The chalk hills that form the head of the valley reach westwards
along half its length and rise to the great undulating downland that forms the
heart of the country. The chalk, and the greensand beneath it, has a steep slope
from the base of which the springs which feed the river rise where water-bearing
sand lies against the valley clay.
Just as the chalk, which also extended far to the west, has
mostly been removed by erosion from that part of the country, so the floor of
the valley has been cut down to the earlier limestones and clays. The limestone
hills which flank the western end of the valley are lower and have gentle slopes.
The Bride
Any romance in the name must be at once ruled out.

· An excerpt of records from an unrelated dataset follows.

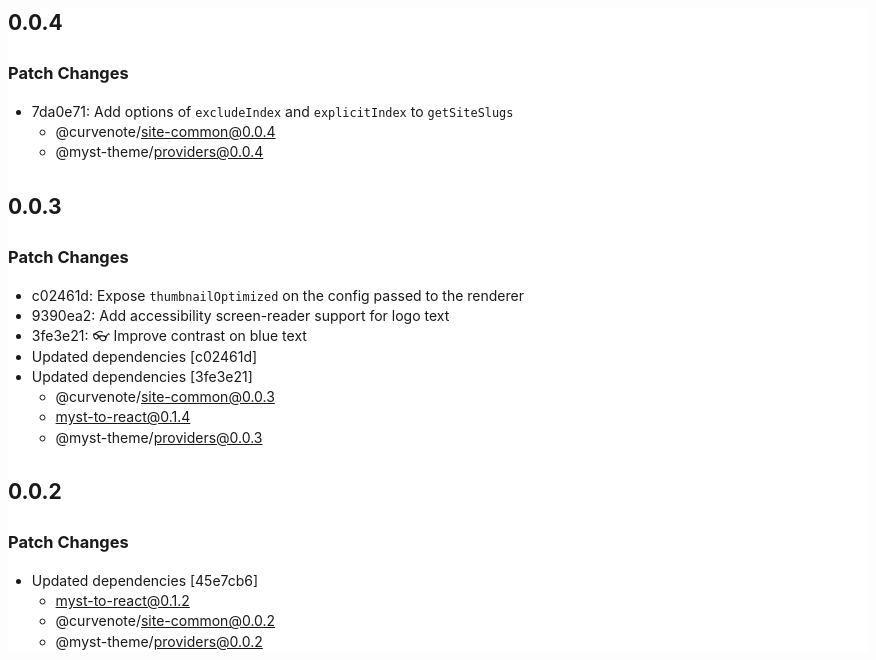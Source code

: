 ## 0.0.4

### Patch Changes

- 7da0e71: Add options of `excludeIndex` and `explicitIndex` to `getSiteSlugs`
  - @curvenote/site-common@0.0.4
  - @myst-theme/providers@0.0.4

## 0.0.3

### Patch Changes

- c02461d: Expose `thumbnailOptimized` on the config passed to the renderer
- 9390ea2: Add accessibility screen-reader support for logo text
- 3fe3e21: 👓 Improve contrast on blue text
- Updated dependencies [c02461d]
- Updated dependencies [3fe3e21]
  - @curvenote/site-common@0.0.3
  - myst-to-react@0.1.4
  - @myst-theme/providers@0.0.3

## 0.0.2

### Patch Changes

- Updated dependencies [45e7cb6]
  - myst-to-react@0.1.2
  - @curvenote/site-common@0.0.2
  - @myst-theme/providers@0.0.2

River names
are generally far older than place names so that our forbears - Celtic, Romano-British,
Anglo- Saxon and Norman and their descendants no doubt used a word sounding
something like 'Bridda'. Place name experts suggest that it originally meant,
in the Celtic, gushing or boiling, aptly describing the little stream which
falls more than 200 feet in its first three miles.
The earliest documented reference to the Bride, is in 1288
when it is referred to as the 'aqua de Brydie' though for the villages of Longbredy
and Littlebredy we have 'Bridian' recorded as early as 987. The Domesday Book
spelling of Langebride for Longbredy (1086) causes some confusion. It would
have been in fact pronounced 'Langabridda'. By the 15th Century we
have 'Bredy' though it would still have been pronounced to rhyme with 'ready'.
That form of the names is used on the 1811 Ordnance Survey Map. It is significant
that the old pronunciation is still used by older people with deep roots in
the valley who will say 'Longbriddy' rather than the modern 'Longbredy'.
The long 'I' of Bride and the long 'e' of Bredy are relatively
modern developments of the word. Indeed Bridehead as a name is no older than
1797 when Robert Williams bought the manor of Littlebredy and as well as rebuilding
the house, dammed the nearby source of the stream to form a lake, and surrounded
the whole with a landscaped park. The name chosen for the new estate was Bridehead.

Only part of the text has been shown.